TO DO. Find each line below containing the word "location" and copy it.

RECORD SET.
※

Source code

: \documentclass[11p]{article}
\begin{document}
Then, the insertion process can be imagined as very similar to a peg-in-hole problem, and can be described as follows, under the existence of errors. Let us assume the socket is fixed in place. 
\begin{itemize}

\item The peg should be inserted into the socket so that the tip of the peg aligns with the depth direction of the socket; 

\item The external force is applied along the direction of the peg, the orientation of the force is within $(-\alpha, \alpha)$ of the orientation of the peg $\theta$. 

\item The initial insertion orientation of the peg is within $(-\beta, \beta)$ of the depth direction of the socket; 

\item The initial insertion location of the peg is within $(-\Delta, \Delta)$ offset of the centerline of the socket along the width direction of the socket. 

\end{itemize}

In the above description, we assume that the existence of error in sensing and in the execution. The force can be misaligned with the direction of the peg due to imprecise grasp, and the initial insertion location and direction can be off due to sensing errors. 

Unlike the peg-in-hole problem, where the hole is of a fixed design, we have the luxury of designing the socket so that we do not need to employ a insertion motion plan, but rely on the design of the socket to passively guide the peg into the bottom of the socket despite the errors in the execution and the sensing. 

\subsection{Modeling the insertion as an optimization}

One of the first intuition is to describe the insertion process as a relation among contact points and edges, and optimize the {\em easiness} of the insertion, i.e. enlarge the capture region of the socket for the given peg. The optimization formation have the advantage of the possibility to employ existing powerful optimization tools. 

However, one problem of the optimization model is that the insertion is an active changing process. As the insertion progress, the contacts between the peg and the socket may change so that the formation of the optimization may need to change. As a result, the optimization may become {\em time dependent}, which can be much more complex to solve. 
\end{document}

※

WRITTEN ANSWER.
\item The initial insertion location of the peg is within $(-\Delta, \Delta)$ offset of the centerline of the socket along the width direction of the socket. 
In the above description, we assume that the existence of error in sensing and in the execution. The force can be misaligned with the direction of the peg due to imprecise grasp, and the initial insertion location and direction can be off due to sensing errors. 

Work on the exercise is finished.